Poloroid did it best with their Instamatic (a camera that develops the picture within a minute!). The price was high at first, over $1,000 as I remember. After they had saturated the high income market layer, Poloroid dropped the price for the next income level and so on until the camera was $19.95--my level.
Posted by: Woody at Saturday, September 08 2007 02:41 AM (Eb/8J)
As to the price drop, I'm still annoyed that I can't buy Microsoft stock in 1976. Or that I didn't warn Bill Lee to stop pitching junk to Perez in 1975.
It's called real life. People should get a grip.
Posted by: Assistant Village Idiot at Saturday, September 08 2007 11:12 AM (YQFD4)
I taped Lucille Ball and Henry Fonda in the delightful film "Yours Mine and Ours." For the cost, I could have rented a theater and a limo and taken all my friends to see it instead.
After I realized how expensive that mistake was, I stopped being an early adapter. I'm still waiting for cell phone service to drop the cost before I get my first one.
I'll still buy the fastest computer, but I won't buy it the first day, or month, or quarter it comes on the market and I won't buy a new one for at least three years.
Posted by: Mike's America at Saturday, September 08 2007 11:20 AM (/qpbM)
Posted by: earl west at Sunday, September 09 2007 12:49 AM (pJhom)
Posted by: Oyster at Sunday, September 09 2007 11:35 PM (YudAC)
Being one of those folks who misses the era of the rotary dial phone and the busy signal, I have always been a mega-late purchaser. Beta Max was a distant memory before I owned my first VHS deck, I was probably the last person on earth to buy my first CD player and the only reason I went to DVD was that Virgin and fellow travellers stopped selling films in VHS. As long as my 2+ year old Dell Inspiron notebook functions, it will not be replaced, breath-taking new technology notwithstanding.
It's an interesting, though to me inexplicable, trait of human nature that so many idiots feel they have to be the first-in-line to possess "the latest technology", as though if they don't get it "now", it will go away.

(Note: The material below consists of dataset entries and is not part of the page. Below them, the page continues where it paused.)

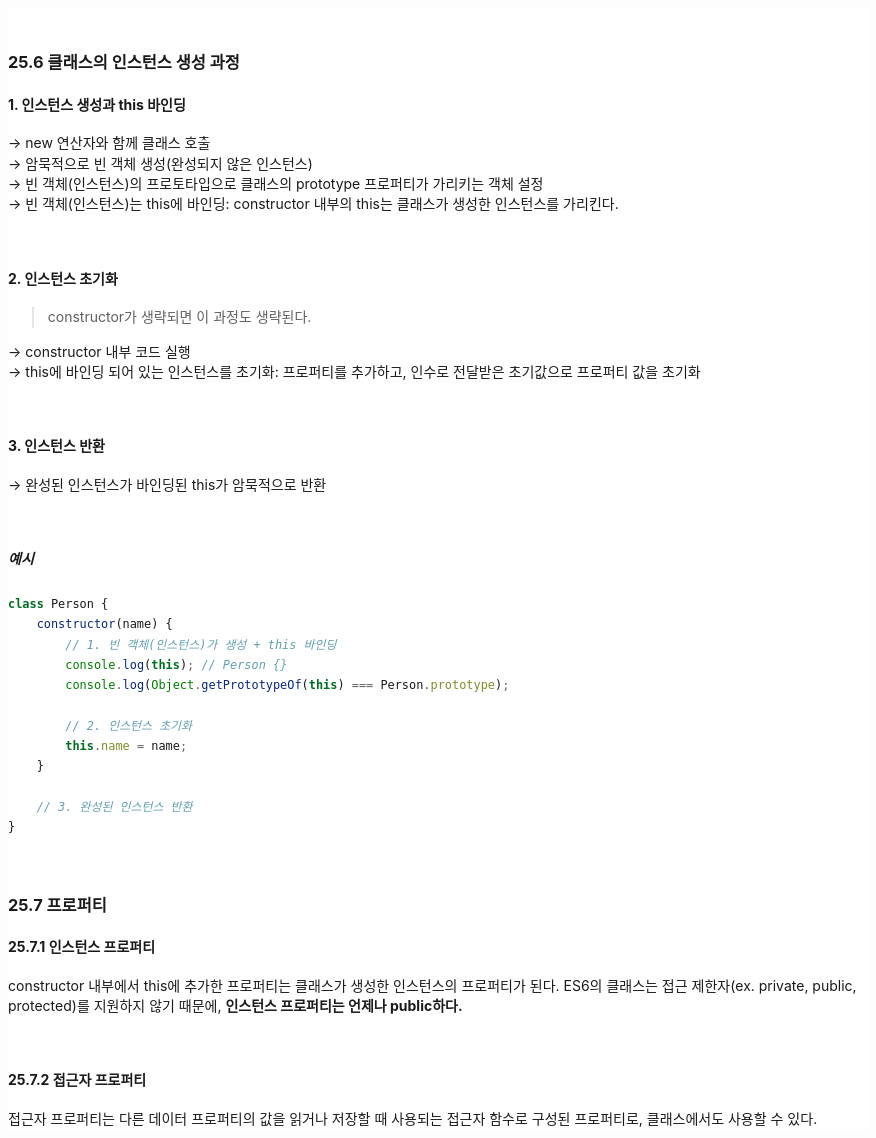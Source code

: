 <br>

### 25.6 클래스의 인스턴스 생성 과정

#### 1. 인스턴스 생성과 this 바인딩
→ new 연산자와 함께 클래스 호출<br>
→ 암묵적으로 빈 객체 생성(완성되지 않은 인스턴스)<br>
→ 빈 객체(인스턴스)의 프로토타입으로 클래스의 prototype 프로퍼티가 가리키는 객체 설정<br>
→ 빈 객체(인스턴스)는 this에 바인딩: constructor 내부의 this는 클래스가 생성한 인스턴스를 가리킨다.

<br>

#### 2. 인스턴스 초기화
> constructor가 생략되면 이 과정도 생략된다.

→ constructor 내부 코드 실행<br>
→ this에 바인딩 되어 있는 인스턴스를 초기화: 프로퍼티를 추가하고, 인수로 전달받은 초기값으로 프로퍼티 값을 초기화<br>

<br>

#### 3. 인스턴스 반환
→ 완성된 인스턴스가 바인딩된 this가 암묵적으로 반환

<br>

##### 예시
```javascript
class Person {
	constructor(name) {
		// 1. 빈 객체(인스턴스)가 생성 + this 바인딩
		console.log(this); // Person {}
		console.log(Object.getPrototypeOf(this) === Person.prototype);
		
		// 2. 인스턴스 초기화
		this.name = name;
	}

	// 3. 완성된 인스턴스 반환
}
```

<br>

### 25.7 프로퍼티

#### 25.7.1 인스턴스 프로퍼티

constructor 내부에서 this에 추가한 프로퍼티는 클래스가 생성한 인스턴스의 프로퍼티가 된다. ES6의 클래스는 접근 제한자(ex. private, public, protected)를 지원하지 않기 때문에, **인스턴스 프로퍼티는 언제나 public하다.**

<br>

#### 25.7.2 접근자 프로퍼티

접근자 프로퍼티는 다른 데이터 프로퍼티의 값을 읽거나 저장할 때 사용되는 접근자 함수로 구성된 프로퍼티로, 클래스에서도 사용할 수 있다.

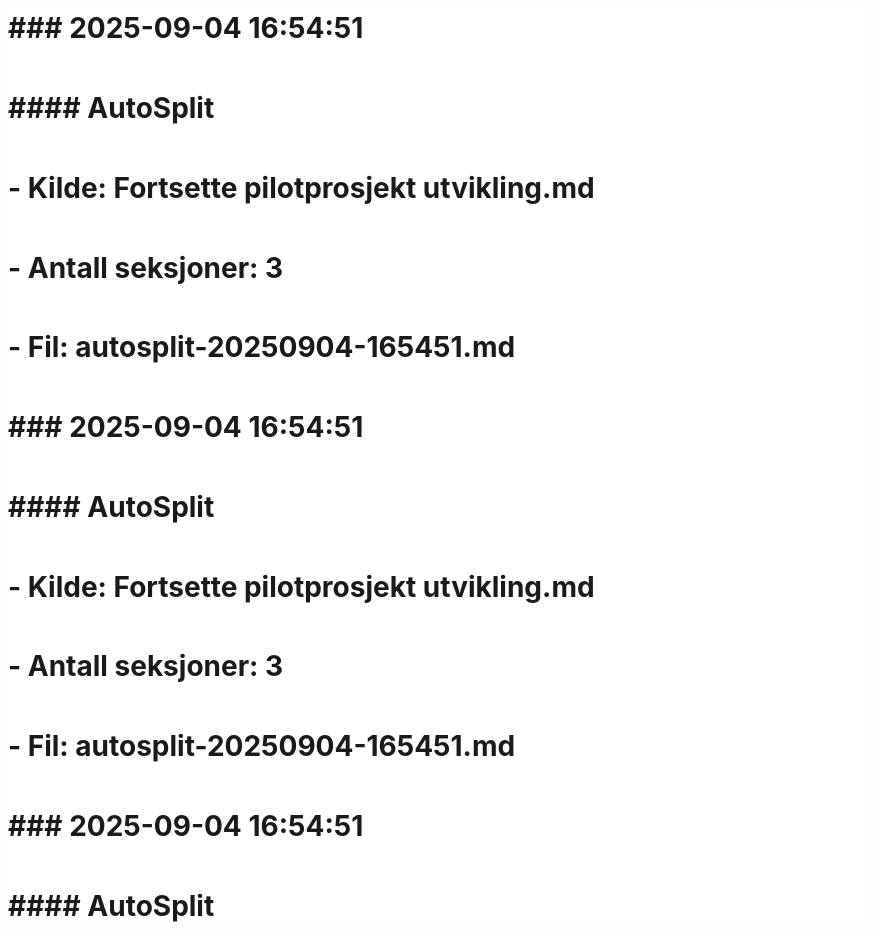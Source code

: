 #

# \### 2025-09-04 16:54:51

# \#### AutoSplit

# \- Kilde: Fortsette pilotprosjekt utvikling.md

# \- Antall seksjoner: 3

# \- Fil: autosplit-20250904-165451.md

#

#

#

#

# \### 2025-09-04 16:54:51

# \#### AutoSplit

# \- Kilde: Fortsette pilotprosjekt utvikling.md

# \- Antall seksjoner: 3

# \- Fil: autosplit-20250904-165451.md

#

#

#

#

# \### 2025-09-04 16:54:51

# \#### AutoSplit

As far back as the advents of hand calculators, digital and liquid crystal watches, people were rushing out to pay four digits for stuff that would, in short order, be available for less than fifty bucks.
"Free digital watch with a test drive..."
Given the uniformity of all precedents, if they're stupid enough to buy new tech products the second they emerge, they need to pay the stupid tax.
Posted by: Seth at Monday, September 10 2007 01:03 AM (3plu5)
Apple courts these gadget-heads and offers them an informal deal about prices. They broke with custom and customers felt betrayed. That's what this is about.
Posted by: Mavis Beacon at Monday, September 10 2007 05:16 AM (PZWdU)
Posted by: mariah at Saturday, January 08 2011 01:25 AM (72uSD)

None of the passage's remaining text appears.